Monday, April 24
The Times They Are a-Changin'
Don't look now, but the pro-life movement is winning.

...The polling on abortion since Roe has remained remarkably consistent: Most Americans support reasonable limits on abortion. In Gallup polling since 1973, fewer than 25 percent support the availability of abortion in all circumstances, so-called "abortion on demand." Thus, the position taken by the most extreme pro-abortion groups--the National Organization for Women, NARAL, the ACLU, and others--has the support of fewer than a quarter of the American people. A Zogby poll taken earlier this year found the majority of Americans, in some cases near 70 percent, support pro-life laws currently being considered on the state and national level--from prohibiting taxpayer funding of abortions to lifting requirements that health insurance plans cover the procedure to 24-hour waiting periods and parental notification laws.
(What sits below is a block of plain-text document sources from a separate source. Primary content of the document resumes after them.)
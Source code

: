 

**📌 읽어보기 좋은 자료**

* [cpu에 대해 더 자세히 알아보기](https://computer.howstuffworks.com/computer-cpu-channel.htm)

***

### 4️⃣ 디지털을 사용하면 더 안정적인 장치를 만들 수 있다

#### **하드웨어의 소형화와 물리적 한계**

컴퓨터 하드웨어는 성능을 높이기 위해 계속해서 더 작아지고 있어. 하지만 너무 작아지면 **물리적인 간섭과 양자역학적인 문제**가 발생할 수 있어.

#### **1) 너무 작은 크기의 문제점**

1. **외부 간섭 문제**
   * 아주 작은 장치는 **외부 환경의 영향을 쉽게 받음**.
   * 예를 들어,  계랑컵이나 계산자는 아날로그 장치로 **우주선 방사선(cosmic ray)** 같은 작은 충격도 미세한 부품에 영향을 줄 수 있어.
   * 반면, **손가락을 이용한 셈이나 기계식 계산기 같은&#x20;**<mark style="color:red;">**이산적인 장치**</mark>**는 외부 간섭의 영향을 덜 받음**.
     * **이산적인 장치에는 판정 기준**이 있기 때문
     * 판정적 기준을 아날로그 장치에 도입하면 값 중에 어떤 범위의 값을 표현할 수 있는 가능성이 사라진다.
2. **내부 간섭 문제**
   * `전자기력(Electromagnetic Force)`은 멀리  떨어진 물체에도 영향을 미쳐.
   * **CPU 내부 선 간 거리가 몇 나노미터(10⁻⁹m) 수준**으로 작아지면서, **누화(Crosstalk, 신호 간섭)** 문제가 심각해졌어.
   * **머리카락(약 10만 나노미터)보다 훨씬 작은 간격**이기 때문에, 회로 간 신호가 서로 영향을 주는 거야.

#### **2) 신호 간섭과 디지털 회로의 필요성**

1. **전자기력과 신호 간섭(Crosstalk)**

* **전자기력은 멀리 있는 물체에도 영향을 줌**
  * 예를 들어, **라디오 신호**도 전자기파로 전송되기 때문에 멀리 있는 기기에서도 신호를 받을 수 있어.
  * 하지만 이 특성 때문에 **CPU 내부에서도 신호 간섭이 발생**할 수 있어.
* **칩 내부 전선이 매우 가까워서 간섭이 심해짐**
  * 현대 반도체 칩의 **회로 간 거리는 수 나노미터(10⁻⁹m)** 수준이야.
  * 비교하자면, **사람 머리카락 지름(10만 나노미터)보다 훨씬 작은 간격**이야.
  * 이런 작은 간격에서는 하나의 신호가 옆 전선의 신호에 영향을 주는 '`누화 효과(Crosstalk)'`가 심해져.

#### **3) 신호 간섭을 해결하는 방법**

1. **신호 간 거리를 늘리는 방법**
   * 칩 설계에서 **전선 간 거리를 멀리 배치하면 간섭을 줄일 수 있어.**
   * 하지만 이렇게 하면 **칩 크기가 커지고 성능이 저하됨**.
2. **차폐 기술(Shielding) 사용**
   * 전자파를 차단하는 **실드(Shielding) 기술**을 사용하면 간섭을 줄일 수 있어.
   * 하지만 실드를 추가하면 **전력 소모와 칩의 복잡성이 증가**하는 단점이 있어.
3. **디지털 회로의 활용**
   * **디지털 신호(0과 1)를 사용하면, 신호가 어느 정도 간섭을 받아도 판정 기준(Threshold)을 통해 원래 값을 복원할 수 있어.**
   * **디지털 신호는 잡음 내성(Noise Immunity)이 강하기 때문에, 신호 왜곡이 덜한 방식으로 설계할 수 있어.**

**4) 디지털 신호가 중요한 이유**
The turning point for the pro-life movement may well have been the fight over partial-birth abortion. Most Americans had probably never heard of the procedure before former New Hampshire senator Bob Smith took to the floor of the Senate in 1995 with graphic illustrations of this gruesome procedure that entails a doctor killing a late-term, viable baby at the very moment of birth. Americans were repelled by the procedure and rightly recoiled. Few had suspected that the pitiless logic of Roe would produce this barbarous practice, one the American Medical Association says is never medically necessary to preserve the life or health of the mother.

A large number of Americans also recoiled from the defense of a procedure that even some pro-choice advocates likened to infanticide. NOW and NARAL alienated millions of Americans with a morally obtuse defense of the indefensible. Many Americans concluded that if being for a woman's right to choose meant embracing such a hideous procedure, well, they no longer thought of themselves as pro-choice.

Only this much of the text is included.